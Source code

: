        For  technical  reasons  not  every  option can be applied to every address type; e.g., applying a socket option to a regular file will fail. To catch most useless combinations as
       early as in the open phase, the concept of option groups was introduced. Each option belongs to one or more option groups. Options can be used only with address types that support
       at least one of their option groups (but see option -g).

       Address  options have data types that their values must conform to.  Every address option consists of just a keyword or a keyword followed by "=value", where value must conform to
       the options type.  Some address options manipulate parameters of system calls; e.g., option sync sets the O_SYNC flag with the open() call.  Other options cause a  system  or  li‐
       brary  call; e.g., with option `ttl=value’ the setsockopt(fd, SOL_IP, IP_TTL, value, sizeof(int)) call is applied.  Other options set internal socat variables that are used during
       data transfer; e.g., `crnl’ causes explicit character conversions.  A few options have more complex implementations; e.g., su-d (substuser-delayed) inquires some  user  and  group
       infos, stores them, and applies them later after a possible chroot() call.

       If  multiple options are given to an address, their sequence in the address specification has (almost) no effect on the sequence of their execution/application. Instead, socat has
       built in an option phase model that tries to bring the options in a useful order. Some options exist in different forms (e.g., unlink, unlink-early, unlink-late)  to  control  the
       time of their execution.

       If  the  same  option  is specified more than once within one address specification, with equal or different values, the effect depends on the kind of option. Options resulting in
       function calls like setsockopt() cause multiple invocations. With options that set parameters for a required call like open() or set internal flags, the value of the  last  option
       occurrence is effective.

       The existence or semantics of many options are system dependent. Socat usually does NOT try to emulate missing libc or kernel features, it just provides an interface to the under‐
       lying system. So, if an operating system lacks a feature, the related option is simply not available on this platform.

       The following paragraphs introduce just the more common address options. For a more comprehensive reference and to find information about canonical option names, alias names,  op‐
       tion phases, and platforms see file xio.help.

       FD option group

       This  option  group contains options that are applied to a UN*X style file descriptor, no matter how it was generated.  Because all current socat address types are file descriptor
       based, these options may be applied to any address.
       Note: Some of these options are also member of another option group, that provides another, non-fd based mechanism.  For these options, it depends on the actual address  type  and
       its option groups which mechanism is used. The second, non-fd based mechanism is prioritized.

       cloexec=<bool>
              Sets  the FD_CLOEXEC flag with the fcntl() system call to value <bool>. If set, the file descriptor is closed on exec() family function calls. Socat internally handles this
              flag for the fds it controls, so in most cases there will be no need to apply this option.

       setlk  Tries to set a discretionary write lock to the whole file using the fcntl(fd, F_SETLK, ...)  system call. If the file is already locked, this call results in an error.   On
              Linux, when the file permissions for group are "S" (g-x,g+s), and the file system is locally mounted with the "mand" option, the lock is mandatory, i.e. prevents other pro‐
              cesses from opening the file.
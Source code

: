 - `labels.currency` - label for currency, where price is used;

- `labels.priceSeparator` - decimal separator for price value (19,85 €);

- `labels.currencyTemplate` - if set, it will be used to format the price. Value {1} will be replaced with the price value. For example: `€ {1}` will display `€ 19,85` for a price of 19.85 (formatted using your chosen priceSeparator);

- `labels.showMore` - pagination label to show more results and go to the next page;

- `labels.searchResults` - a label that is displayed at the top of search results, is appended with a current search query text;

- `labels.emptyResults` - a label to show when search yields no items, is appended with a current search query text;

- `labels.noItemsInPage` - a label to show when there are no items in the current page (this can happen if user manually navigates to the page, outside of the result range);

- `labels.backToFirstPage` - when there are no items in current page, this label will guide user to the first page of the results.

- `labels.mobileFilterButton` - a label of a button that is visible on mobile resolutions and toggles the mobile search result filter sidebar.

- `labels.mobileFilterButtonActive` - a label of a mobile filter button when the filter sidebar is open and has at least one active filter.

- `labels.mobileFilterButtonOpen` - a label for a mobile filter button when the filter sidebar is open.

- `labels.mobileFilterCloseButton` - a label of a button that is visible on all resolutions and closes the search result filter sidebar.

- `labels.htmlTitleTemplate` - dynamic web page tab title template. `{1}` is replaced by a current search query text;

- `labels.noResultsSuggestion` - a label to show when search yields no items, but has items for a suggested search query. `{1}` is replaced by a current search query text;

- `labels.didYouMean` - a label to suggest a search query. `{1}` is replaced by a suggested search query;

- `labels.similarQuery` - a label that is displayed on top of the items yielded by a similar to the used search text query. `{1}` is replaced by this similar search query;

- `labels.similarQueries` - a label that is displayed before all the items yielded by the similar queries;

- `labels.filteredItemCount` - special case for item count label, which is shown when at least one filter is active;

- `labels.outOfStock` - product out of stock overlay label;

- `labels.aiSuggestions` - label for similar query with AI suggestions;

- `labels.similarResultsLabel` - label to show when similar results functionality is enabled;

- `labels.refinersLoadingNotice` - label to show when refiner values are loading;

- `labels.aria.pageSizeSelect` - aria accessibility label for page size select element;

■ ■ ■ ■ ■ ■ ■

## YOUR INSTRUCTIONS:
State how many lines in the entries above hold the word "visible", with no further text.

## TASK OUTPUT:
2